Is there any way to extract the results of a ML job(i.e, the detected anomalies in input data) using languages like python with their Elasticsearch client?
All results from ML jobs are stored in the .ml-anomalies-* indices and therefore are accessible via query from any ES client
I used the following code to fetch the results for the anomaly jobs
doc = {
'size' : 10000,
'query': {
'match_all' : {}
}
}
res=es.search(index='.ml-anomalies-*', body=doc)

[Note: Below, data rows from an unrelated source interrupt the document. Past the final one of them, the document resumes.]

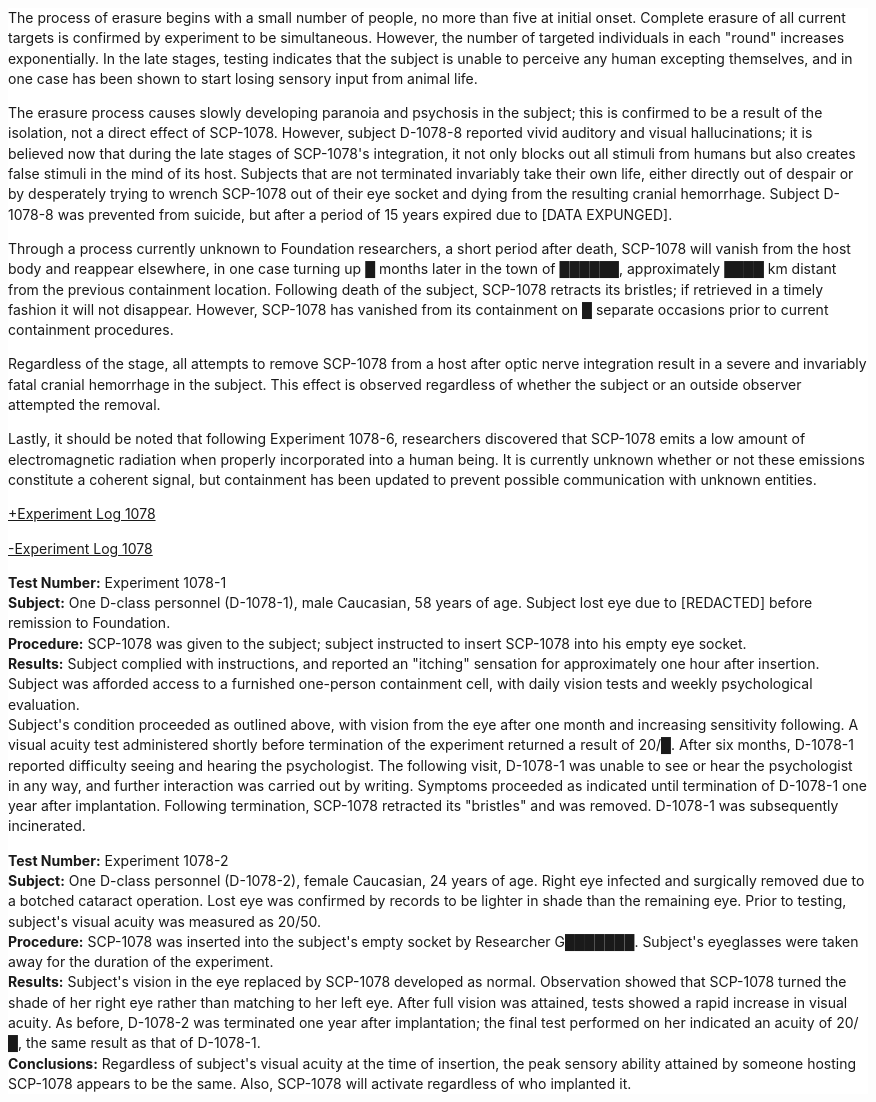 The process of erasure begins with a small number of people, no more than five at initial onset. Complete erasure of all current targets is confirmed by experiment to be simultaneous. However, the number of targeted individuals in each "round" increases exponentially. In the late stages, testing indicates that the subject is unable to perceive any human excepting themselves, and in one case has been shown to start losing sensory input from animal life.

The erasure process causes slowly developing paranoia and psychosis in the subject; this is confirmed to be a result of the isolation, not a direct effect of SCP-1078. However, subject D-1078-8 reported vivid auditory and visual hallucinations; it is believed now that during the late stages of SCP-1078's integration, it not only blocks out all stimuli from humans but also creates false stimuli in the mind of its host. Subjects that are not terminated invariably take their own life, either directly out of despair or by desperately trying to wrench SCP-1078 out of their eye socket and dying from the resulting cranial hemorrhage. Subject D-1078-8 was prevented from suicide, but after a period of 15 years expired due to \[DATA EXPUNGED\].

Through a process currently unknown to Foundation researchers, a short period after death, SCP-1078 will vanish from the host body and reappear elsewhere, in one case turning up █ months later in the town of ██████, approximately ████ km distant from the previous containment location. Following death of the subject, SCP-1078 retracts its bristles; if retrieved in a timely fashion it will not disappear. However, SCP-1078 has vanished from its containment on █ separate occasions prior to current containment procedures.

Regardless of the stage, all attempts to remove SCP-1078 from a host after optic nerve integration result in a severe and invariably fatal cranial hemorrhage in the subject. This effect is observed regardless of whether the subject or an outside observer attempted the removal.

Lastly, it should be noted that following Experiment 1078-6, researchers discovered that SCP-1078 emits a low amount of electromagnetic radiation when properly incorporated into a human being. It is currently unknown whether or not these emissions constitute a coherent signal, but containment has been updated to prevent possible communication with unknown entities.

[+Experiment Log 1078](javascript:;)

[\-Experiment Log 1078](javascript:;)

**Test Number:** Experiment 1078-1  
**Subject:** One D-class personnel (D-1078-1), male Caucasian, 58 years of age. Subject lost eye due to \[REDACTED\] before remission to Foundation.  
**Procedure:** SCP-1078 was given to the subject; subject instructed to insert SCP-1078 into his empty eye socket.  
**Results:** Subject complied with instructions, and reported an "itching" sensation for approximately one hour after insertion. Subject was afforded access to a furnished one-person containment cell, with daily vision tests and weekly psychological evaluation.  
Subject's condition proceeded as outlined above, with vision from the eye after one month and increasing sensitivity following. A visual acuity test administered shortly before termination of the experiment returned a result of 20/█. After six months, D-1078-1 reported difficulty seeing and hearing the psychologist. The following visit, D-1078-1 was unable to see or hear the psychologist in any way, and further interaction was carried out by writing. Symptoms proceeded as indicated until termination of D-1078-1 one year after implantation. Following termination, SCP-1078 retracted its "bristles" and was removed. D-1078-1 was subsequently incinerated.

**Test Number:** Experiment 1078-2  
**Subject:** One D-class personnel (D-1078-2), female Caucasian, 24 years of age. Right eye infected and surgically removed due to a botched cataract operation. Lost eye was confirmed by records to be lighter in shade than the remaining eye. Prior to testing, subject's visual acuity was measured as 20/50.  
**Procedure:** SCP-1078 was inserted into the subject's empty socket by Researcher G███████. Subject's eyeglasses were taken away for the duration of the experiment.  
**Results:** Subject's vision in the eye replaced by SCP-1078 developed as normal. Observation showed that SCP-1078 turned the shade of her right eye rather than matching to her left eye. After full vision was attained, tests showed a rapid increase in visual acuity. As before, D-1078-2 was terminated one year after implantation; the final test performed on her indicated an acuity of 20/█, the same result as that of D-1078-1.  
**Conclusions:** Regardless of subject's visual acuity at the time of insertion, the peak sensory ability attained by someone hosting SCP-1078 appears to be the same. Also, SCP-1078 will activate regardless of who implanted it.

I got the following output:
{'_index': '.ml-anomalies-shared',
'_type': '_doc',
'_id': 'abcd_bucket_1560420000000_3600',
'_score': 1.0,
'_source': {'job_id': 'abcd',
'timestamp': 1560420000000,
'anomaly_score': 0.0,
'bucket_span': 3600,
'initial_anomaly_score': 0.0,
'event_count': 68,
'is_interim': True,
'bucket_influencers': ,
'processing_time_ms': 2,
'result_type': 'bucket'}
When I tried to convert the timestamp to date time format, I get the below error:
----> 1 dt=datetime.fromtimestamp(1560420000000)
ValueError: year 51417 is out of range
In what format does the .ml-anomalies-* index store the timestamp value? Is any formatting needed for the timestamp values returned to get the correct date and time?
Does this help?
Internally, dates are converted to UTC (if the time-zone is specified) and stored as a long number representing milliseconds-since-the-epoch.
You should be able to convert from that.
Thank you, I resolved the issue now. I just divided the timestamp by 1000 as it was in milliseconds
Notice that inside the result index, there are a variety of different documents, each with their own usefulness
result_type:bucket
result_type:record
result_type:influencer
More info here: https://www.elastic.co/blog/machine-learning-anomaly-scoring-elasticsearch-how-it-works
This topic was automatically closed 28 days after the last reply. New replies are no longer allowed.